2 Creating Documentation with R Syntax

The process for documenting a model with R syntax is similar for all models in aifeducation, since all models use the same methods. Here, we will illustrate the process for a TextEmbeddingModel.

First, every model needs a clear description of how it was developed, modified and how it can be used. You can add a description via the method set_model_description.

example_model$set_model_description(
  eng = NULL,
  native = NULL,
  abstract_eng = NULL,
  abstract_native = NULL,
  keywords_eng = NULL,
  keywords_native = NULL
)

This method allows you to provide a description in English and in the native language of your model to make the distribution of your model easier.

With abstract_eng and abstract_native you can provide a summary of your description. This is very important if you would like to share your work on a repository. With keywords_eng and keywords_native you can set a vector of keywords, which helps others to find your work through search engines.

You can access a model’s description by using the method get_model_description

example_model$get_model_description()

Besides a description of your work, it is necessary to provide information on other people who were involved in creating the model. This can be done with the method set_publication_info.

example_model$set_publication_info(
  type,
  authors,
  citation,
  url = NULL
)

First of all, you have to decide the type of information you would like to add. You have two choices: “developer” and “modifier”, which you set with type.

  • type="developer" stores all information about the people involved in the process of developing the model. If you use a transformer model from Hugging Face, the contributors and their description of the model should be entered as developers. In all other cases you can use this type for providing a description of how you developed the model.

  • In some cases you might wish to modify an existing model. This might be the case if you use a transformer model and you adapt the model to a specific domain or task. In this case you rely on the work of other people and modify their work. As such, you can describe your modifications by setting type="modifier".

For every type of contributor you can add the relevant individuals via authors. Please use the R function personList() for this. With citation you can provide a short text on how to cite the work of the different contributors. With url you can provide a link to relevant sites of the model.

You can access the information by using get_publication_info.

example_model$get_publication_info()

Finally, you must provide a license for using your model. This can be done with set_model_license and get_model_license.

example_model$set_model_license("GPL-3")

The documentation of your work is not part of the software. Here you can set another license as for your software. You can set the license for your documentation by using the method set_documentation_license.

example_model$set_documentation_license("CC BY-SA")

Now you are able to share your work. Please remember to save your now fully described object as described in the vignette 03 Using R syntax.

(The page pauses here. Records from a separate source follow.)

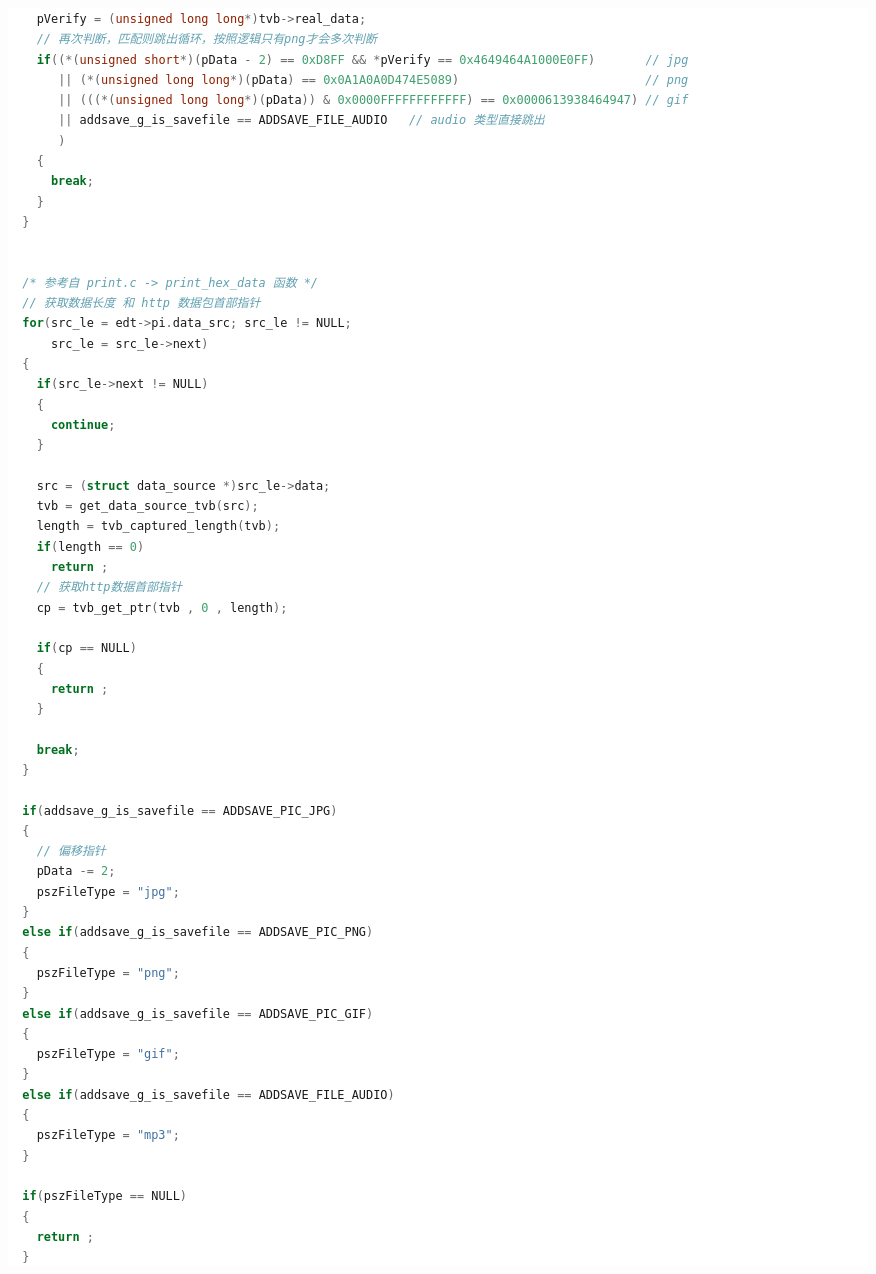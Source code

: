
 ```cpp
    pVerify = (unsigned long long*)tvb->real_data;
    // 再次判断，匹配则跳出循环，按照逻辑只有png才会多次判断
    if((*(unsigned short*)(pData - 2) == 0xD8FF && *pVerify == 0x4649464A1000E0FF)       // jpg
       || (*(unsigned long long*)(pData) == 0x0A1A0A0D474E5089)                          // png
       || (((*(unsigned long long*)(pData)) & 0x0000FFFFFFFFFFFF) == 0x0000613938464947) // gif
       || addsave_g_is_savefile == ADDSAVE_FILE_AUDIO   // audio 类型直接跳出
       )
    {
      break;
    }
  }


  /* 参考自 print.c -> print_hex_data 函数 */
  // 获取数据长度 和 http 数据包首部指针
  for(src_le = edt->pi.data_src; src_le != NULL;
      src_le = src_le->next)
  {
    if(src_le->next != NULL)
    {
      continue;
    }

    src = (struct data_source *)src_le->data;
    tvb = get_data_source_tvb(src);
    length = tvb_captured_length(tvb);
    if(length == 0)
      return ;
    // 获取http数据首部指针
    cp = tvb_get_ptr(tvb , 0 , length);
    
    if(cp == NULL)
    {
      return ;
    }

    break;
  }

  if(addsave_g_is_savefile == ADDSAVE_PIC_JPG)
  {
    // 偏移指针
    pData -= 2;
    pszFileType = "jpg";
  }
  else if(addsave_g_is_savefile == ADDSAVE_PIC_PNG)
  {
    pszFileType = "png";
  }
  else if(addsave_g_is_savefile == ADDSAVE_PIC_GIF)
  {
    pszFileType = "gif";
  }
  else if(addsave_g_is_savefile == ADDSAVE_FILE_AUDIO)
  {
    pszFileType = "mp3";
  }

  if(pszFileType == NULL)
  {
    return ;
  }

```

The documentation process is the same for all models. There is only one difference. For TextEmbeddingModelsyou can differentiate between “developers” and “modifiers”. This is not possible for the other models. For these models you do not need the argument type. Calling this method would look like:

example_model$set_publication_info(
  authors,
  citation,
  url = NULL
)

4 Content and Style of a Documentation

The necessary structure and content of a documentation depends on the kind of model you would like to document, national laws (such as the European AI Act), and the research standards of a discipline.

From a scientific point of view, we recommend that every model has an abstract, keywords, and a detailed description in English. An additional abstract, keywords, and a description in the native language of the model may be helpful for reaching a broad audience in the corresponding language community.

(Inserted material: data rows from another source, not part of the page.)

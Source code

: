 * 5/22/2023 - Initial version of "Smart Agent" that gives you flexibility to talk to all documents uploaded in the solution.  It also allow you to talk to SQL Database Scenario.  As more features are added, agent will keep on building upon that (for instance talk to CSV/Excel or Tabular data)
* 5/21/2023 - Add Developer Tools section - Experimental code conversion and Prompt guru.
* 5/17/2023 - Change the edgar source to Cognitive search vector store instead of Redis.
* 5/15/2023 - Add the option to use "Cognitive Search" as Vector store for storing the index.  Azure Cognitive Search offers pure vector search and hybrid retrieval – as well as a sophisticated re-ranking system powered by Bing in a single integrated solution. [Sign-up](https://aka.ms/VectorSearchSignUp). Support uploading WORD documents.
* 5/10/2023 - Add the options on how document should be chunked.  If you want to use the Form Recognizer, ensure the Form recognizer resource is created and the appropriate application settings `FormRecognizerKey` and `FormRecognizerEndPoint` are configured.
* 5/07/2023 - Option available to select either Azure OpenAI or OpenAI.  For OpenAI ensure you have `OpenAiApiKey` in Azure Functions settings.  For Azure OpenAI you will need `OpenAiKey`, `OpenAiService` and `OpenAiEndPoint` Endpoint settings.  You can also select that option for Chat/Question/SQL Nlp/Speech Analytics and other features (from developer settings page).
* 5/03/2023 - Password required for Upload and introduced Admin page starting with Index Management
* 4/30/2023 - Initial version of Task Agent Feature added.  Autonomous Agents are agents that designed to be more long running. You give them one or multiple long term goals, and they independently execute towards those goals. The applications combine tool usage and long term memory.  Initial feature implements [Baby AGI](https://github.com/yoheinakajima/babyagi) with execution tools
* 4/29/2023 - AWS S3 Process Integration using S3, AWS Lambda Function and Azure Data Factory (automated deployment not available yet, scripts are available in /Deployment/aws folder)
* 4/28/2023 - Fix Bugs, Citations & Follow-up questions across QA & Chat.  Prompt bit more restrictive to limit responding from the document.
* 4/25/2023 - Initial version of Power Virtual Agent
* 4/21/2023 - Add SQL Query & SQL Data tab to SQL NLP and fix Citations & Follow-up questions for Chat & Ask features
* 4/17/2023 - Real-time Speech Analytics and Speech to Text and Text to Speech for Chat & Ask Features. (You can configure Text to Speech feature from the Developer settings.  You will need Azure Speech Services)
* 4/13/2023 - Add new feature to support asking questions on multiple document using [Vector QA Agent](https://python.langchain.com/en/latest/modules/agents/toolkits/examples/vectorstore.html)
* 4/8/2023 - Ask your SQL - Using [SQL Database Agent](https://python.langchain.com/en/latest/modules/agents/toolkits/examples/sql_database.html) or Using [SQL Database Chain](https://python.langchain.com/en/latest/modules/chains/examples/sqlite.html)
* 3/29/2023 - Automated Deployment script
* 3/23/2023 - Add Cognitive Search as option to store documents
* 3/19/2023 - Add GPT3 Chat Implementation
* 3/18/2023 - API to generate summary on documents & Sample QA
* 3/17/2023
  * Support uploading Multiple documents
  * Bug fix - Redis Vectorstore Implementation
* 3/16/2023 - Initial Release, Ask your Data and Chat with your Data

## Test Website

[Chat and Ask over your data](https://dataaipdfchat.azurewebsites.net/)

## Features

You can write your abstracts and descriptions in HTML and R Markdown which allows you to add links to other sources or publications, to add tables or to highlight important aspects of your model.

For all models we recommend that your description answers at least the following questions:

  • Which kind of data was used to create the model?
  • How much data was used to create the model?
  • Which steps were performed and which method was used?
  • For which kinds of tasks or materials can the model be used?

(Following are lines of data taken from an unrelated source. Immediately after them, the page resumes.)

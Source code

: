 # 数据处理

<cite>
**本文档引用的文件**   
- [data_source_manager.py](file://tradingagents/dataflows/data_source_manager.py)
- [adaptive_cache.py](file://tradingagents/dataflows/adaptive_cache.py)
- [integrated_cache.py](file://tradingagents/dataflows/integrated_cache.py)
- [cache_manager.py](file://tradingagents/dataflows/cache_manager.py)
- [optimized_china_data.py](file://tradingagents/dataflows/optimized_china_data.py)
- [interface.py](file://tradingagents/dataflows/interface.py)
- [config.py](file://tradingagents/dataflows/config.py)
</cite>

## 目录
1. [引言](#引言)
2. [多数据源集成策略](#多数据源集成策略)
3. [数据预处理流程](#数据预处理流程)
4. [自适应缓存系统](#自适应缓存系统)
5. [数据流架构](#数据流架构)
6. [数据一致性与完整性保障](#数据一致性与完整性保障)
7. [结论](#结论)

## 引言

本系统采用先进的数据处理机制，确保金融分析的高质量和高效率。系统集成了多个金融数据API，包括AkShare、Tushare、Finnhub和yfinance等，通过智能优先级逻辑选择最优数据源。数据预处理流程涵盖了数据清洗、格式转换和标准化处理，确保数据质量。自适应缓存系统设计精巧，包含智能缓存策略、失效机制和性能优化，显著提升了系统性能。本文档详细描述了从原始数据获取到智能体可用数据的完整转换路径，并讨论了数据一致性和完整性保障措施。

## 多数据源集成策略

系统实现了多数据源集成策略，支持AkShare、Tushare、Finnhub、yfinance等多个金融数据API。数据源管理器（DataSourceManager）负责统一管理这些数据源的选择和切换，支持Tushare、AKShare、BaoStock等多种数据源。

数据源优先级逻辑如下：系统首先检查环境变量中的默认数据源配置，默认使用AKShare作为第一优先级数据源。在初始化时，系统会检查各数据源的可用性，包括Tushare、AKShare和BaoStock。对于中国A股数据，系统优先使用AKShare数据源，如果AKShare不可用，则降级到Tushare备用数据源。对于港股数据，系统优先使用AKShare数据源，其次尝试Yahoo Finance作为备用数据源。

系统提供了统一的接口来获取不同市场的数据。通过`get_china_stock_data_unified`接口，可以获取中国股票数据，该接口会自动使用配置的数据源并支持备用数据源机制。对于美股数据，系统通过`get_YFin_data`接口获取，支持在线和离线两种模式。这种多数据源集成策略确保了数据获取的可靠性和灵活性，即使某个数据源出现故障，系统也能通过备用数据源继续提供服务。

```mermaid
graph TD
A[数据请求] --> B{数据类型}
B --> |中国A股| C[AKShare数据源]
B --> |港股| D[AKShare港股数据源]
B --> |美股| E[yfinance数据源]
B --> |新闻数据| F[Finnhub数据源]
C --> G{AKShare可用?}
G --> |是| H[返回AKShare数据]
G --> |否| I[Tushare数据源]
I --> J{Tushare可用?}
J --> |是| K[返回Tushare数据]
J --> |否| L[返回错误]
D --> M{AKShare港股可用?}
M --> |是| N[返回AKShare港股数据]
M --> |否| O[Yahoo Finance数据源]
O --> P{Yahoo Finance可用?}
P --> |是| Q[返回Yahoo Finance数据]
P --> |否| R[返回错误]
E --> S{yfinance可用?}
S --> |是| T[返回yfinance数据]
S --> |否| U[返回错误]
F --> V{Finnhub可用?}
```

This kind of information is necessary for others to form an opinion about the model.

In the case of classifiers, we recommend to add some further descriptions:

  • A short reference to the theoretical models that guided the development.
  • A clear and detailed description of every single category/class.
  • A short statement where the classifier can be used.
  • A description of the kind and quantity of data used for training.
  • Information on potential bias in the data.
  • If possible, information about the inter-coder-reliability of the coding process of the training data.
  • If possible, provide a link to the corresponding text embedding model or at least state where potential users can get the text embedding model.

The statement where to get the text embedding model is important since a classifier can only be used with the corresponding text embedding model.

Please do not report the performance values of your classifier in the description. These are displayed automatically in AI for Education - Studio or can be accessed directly via example_classifier$reliability$test_metric_mean.